(Stored items from a collection)

..............................

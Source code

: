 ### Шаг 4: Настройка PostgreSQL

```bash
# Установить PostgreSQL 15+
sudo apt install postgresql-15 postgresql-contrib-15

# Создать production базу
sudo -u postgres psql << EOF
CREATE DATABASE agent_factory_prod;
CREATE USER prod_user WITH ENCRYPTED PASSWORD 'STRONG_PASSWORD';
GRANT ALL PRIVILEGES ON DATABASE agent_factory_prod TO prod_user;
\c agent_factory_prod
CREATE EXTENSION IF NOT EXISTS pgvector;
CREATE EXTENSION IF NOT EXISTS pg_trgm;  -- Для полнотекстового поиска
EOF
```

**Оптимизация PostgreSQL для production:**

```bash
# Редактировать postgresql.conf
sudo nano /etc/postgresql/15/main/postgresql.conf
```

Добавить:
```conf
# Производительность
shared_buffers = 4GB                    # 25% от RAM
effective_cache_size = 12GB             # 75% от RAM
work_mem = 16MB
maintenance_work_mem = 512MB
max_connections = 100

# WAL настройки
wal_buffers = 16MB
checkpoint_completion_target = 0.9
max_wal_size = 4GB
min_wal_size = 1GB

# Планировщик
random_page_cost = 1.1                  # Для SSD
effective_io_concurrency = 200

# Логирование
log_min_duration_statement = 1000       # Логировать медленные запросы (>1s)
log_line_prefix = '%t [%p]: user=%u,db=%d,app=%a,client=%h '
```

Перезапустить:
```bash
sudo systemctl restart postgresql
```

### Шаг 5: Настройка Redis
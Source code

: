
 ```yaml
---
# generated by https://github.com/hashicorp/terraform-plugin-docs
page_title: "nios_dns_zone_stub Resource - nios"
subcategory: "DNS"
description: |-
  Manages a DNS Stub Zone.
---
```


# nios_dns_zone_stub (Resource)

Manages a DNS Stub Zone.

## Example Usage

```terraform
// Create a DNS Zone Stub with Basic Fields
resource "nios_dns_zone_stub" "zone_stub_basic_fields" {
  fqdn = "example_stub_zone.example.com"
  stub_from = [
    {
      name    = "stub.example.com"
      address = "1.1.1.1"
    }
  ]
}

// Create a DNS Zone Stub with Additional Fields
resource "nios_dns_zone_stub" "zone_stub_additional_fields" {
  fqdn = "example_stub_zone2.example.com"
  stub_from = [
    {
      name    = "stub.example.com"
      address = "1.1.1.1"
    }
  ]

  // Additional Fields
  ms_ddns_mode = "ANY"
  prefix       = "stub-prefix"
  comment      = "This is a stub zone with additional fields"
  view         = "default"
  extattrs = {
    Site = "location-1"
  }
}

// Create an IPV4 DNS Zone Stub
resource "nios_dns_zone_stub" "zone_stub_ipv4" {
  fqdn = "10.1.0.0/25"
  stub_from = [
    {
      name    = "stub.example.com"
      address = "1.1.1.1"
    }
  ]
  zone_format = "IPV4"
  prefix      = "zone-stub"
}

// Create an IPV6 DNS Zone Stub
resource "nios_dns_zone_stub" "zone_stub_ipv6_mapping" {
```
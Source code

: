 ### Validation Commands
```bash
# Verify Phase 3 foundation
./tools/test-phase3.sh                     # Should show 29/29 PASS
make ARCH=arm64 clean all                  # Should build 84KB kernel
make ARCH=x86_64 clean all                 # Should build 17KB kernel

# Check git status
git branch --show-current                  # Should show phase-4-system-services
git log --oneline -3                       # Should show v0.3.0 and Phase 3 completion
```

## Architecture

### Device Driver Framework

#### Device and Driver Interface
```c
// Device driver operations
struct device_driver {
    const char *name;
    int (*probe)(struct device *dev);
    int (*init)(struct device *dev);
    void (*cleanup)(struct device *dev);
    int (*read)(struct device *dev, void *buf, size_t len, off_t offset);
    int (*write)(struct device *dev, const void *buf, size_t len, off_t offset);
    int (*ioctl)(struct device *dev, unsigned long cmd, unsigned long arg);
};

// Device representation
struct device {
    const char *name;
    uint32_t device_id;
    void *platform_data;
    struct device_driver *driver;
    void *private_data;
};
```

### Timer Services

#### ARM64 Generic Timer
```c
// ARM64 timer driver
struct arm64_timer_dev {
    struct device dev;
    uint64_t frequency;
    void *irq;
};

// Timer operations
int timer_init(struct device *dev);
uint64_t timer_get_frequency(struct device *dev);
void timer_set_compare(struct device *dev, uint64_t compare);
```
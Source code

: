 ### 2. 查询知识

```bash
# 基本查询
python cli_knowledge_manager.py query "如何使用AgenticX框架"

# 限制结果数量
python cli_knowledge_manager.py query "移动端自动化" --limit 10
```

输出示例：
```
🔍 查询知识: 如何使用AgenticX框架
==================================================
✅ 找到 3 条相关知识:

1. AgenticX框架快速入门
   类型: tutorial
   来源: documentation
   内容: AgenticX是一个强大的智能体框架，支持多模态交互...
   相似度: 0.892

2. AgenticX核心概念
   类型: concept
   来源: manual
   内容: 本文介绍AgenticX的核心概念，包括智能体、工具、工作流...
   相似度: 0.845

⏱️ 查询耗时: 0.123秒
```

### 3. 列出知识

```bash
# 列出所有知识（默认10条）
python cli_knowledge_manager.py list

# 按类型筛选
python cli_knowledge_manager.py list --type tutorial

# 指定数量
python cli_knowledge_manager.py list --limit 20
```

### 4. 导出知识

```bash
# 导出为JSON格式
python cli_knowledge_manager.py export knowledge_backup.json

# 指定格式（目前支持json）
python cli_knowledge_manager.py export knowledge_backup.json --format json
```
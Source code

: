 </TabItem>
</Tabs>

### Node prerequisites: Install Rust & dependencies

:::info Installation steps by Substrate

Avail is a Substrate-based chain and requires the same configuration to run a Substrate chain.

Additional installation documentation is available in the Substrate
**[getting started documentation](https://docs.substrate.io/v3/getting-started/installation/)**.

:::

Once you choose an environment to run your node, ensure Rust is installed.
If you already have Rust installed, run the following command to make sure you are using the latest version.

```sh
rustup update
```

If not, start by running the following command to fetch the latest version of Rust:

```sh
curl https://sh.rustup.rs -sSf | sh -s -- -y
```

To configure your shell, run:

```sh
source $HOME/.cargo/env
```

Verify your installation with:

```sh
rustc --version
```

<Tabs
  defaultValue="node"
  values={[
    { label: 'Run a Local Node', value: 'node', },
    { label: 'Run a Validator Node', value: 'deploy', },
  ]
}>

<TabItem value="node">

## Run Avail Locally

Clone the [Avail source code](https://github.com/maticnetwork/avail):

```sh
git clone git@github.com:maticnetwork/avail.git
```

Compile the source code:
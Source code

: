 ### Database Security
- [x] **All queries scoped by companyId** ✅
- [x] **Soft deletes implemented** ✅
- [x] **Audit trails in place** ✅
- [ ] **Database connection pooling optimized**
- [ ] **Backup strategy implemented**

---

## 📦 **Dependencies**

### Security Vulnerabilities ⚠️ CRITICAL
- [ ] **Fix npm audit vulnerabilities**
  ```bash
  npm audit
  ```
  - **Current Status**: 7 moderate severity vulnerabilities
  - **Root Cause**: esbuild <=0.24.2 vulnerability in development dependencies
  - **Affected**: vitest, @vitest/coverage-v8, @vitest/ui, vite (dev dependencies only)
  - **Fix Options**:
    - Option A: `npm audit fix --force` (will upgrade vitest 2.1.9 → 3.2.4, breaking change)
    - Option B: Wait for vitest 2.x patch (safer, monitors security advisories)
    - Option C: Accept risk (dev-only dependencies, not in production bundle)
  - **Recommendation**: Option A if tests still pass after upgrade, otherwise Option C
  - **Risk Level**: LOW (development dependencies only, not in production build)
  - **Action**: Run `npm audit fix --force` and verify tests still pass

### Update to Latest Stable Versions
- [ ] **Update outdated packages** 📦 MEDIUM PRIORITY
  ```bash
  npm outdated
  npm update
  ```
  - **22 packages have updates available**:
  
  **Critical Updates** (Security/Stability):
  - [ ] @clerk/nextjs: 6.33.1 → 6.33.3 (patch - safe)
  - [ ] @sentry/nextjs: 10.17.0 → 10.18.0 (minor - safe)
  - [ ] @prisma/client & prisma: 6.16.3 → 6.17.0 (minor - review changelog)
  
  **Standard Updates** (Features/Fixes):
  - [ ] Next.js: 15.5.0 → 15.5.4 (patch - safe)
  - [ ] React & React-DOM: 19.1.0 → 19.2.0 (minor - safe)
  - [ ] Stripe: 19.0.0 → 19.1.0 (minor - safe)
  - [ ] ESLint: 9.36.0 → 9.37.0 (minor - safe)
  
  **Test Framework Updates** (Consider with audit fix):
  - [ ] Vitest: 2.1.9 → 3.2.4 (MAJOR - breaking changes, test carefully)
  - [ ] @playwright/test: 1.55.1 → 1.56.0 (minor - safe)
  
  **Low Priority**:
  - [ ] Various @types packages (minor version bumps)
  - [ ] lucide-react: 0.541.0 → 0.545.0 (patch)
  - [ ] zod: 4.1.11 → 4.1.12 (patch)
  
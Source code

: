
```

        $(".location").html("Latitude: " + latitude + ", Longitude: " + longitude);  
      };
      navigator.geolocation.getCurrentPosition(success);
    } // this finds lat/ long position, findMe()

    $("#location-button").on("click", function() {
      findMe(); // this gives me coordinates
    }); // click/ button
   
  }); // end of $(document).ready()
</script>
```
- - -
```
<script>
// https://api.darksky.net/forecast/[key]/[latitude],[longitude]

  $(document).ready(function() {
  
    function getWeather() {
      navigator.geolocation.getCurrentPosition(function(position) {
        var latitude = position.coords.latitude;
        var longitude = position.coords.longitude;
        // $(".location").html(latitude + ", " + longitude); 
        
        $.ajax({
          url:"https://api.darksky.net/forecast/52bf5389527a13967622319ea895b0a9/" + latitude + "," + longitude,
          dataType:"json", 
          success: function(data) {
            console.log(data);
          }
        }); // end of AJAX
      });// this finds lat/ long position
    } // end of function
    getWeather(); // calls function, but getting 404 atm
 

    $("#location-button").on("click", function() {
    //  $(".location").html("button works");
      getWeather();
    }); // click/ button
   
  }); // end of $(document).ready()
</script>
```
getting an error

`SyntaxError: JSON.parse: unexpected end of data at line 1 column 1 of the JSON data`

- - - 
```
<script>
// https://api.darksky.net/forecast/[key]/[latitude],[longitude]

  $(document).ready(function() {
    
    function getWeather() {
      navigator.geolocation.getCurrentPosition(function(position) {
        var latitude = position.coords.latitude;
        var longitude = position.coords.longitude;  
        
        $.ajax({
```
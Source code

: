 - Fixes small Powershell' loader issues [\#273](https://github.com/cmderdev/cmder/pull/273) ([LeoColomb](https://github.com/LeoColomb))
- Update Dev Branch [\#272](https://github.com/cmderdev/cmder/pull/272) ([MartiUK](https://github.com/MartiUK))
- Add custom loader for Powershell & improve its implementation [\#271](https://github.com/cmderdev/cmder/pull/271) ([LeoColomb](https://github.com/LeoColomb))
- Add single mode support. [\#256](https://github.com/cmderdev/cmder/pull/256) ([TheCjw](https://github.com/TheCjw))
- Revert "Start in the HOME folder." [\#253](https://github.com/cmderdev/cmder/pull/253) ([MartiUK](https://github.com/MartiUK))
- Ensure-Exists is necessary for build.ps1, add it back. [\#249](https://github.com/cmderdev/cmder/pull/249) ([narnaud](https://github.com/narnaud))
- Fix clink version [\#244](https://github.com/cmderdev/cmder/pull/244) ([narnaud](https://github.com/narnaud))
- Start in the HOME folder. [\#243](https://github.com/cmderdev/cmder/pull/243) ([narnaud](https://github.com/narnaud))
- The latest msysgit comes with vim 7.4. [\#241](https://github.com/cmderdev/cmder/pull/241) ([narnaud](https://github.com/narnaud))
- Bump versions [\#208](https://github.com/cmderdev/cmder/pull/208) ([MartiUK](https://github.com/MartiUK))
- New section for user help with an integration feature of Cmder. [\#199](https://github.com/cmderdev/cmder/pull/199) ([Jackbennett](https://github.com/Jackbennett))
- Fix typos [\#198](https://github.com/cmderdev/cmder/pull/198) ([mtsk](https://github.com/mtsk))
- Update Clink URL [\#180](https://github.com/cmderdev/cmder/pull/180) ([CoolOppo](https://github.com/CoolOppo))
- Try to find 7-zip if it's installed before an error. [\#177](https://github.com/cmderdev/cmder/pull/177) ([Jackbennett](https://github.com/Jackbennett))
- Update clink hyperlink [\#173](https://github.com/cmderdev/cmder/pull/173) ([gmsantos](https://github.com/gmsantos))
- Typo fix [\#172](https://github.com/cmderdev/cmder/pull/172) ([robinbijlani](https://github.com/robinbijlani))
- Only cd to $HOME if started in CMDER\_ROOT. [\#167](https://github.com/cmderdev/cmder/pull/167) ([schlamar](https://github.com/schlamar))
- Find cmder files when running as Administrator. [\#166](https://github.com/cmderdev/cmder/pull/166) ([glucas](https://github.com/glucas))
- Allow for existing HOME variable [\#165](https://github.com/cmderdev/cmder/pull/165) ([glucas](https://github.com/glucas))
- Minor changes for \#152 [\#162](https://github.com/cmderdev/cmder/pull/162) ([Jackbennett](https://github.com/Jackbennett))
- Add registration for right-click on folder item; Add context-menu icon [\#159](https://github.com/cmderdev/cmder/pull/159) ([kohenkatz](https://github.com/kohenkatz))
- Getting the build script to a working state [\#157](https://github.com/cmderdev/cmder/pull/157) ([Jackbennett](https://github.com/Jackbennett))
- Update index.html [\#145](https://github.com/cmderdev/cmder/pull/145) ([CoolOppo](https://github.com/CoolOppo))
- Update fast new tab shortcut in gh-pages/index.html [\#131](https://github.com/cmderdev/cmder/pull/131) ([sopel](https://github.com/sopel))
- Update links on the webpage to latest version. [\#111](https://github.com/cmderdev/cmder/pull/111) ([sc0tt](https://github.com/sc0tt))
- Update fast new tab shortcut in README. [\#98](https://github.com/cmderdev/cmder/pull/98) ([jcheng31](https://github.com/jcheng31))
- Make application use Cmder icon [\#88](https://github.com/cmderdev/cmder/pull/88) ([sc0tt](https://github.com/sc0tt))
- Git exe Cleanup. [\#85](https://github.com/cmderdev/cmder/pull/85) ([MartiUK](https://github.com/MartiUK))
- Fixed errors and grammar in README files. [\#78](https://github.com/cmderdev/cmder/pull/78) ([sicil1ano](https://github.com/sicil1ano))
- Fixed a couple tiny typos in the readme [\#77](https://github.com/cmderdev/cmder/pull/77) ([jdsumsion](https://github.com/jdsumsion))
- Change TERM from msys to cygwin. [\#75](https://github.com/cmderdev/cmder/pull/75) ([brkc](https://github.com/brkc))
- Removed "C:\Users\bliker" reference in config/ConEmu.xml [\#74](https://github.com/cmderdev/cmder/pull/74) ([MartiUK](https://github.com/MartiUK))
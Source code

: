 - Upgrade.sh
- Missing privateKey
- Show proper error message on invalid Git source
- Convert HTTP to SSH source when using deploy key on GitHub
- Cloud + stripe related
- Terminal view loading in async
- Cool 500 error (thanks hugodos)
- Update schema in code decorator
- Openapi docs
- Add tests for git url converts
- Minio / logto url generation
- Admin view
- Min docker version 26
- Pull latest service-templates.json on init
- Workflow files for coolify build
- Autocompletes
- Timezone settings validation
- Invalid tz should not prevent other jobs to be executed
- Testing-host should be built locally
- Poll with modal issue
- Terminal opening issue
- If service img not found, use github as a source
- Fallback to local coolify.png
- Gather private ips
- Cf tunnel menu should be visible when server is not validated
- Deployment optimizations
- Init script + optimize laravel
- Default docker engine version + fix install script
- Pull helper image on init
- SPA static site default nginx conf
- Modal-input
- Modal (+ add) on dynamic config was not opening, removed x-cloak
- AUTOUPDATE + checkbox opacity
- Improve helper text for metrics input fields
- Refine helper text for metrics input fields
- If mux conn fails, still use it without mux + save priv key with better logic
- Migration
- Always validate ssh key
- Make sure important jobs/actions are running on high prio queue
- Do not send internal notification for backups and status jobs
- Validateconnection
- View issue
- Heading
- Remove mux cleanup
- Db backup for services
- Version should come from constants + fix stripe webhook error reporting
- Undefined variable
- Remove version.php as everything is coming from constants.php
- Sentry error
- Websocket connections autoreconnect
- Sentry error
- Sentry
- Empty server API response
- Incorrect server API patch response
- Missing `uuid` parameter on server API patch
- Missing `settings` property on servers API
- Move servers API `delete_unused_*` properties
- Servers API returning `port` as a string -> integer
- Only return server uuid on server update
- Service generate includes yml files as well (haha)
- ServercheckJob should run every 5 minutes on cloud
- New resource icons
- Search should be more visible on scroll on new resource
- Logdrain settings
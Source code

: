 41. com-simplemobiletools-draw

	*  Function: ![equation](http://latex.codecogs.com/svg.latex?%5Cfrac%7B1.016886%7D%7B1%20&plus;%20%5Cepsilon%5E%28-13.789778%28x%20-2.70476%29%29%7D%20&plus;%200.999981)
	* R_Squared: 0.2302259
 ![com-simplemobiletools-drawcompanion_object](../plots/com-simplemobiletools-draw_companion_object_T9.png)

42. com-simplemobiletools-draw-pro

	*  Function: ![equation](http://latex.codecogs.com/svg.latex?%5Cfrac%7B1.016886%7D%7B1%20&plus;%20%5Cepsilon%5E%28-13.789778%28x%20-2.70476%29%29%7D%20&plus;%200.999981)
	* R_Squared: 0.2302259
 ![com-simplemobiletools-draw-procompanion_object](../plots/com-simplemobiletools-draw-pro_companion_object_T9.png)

..............................

ACTIVITY => Each line of the entries above that includes "python" counts once; state how many such lines there are, with the number as the only answer.

RESPONSE FOR THIS EXERCISE => 7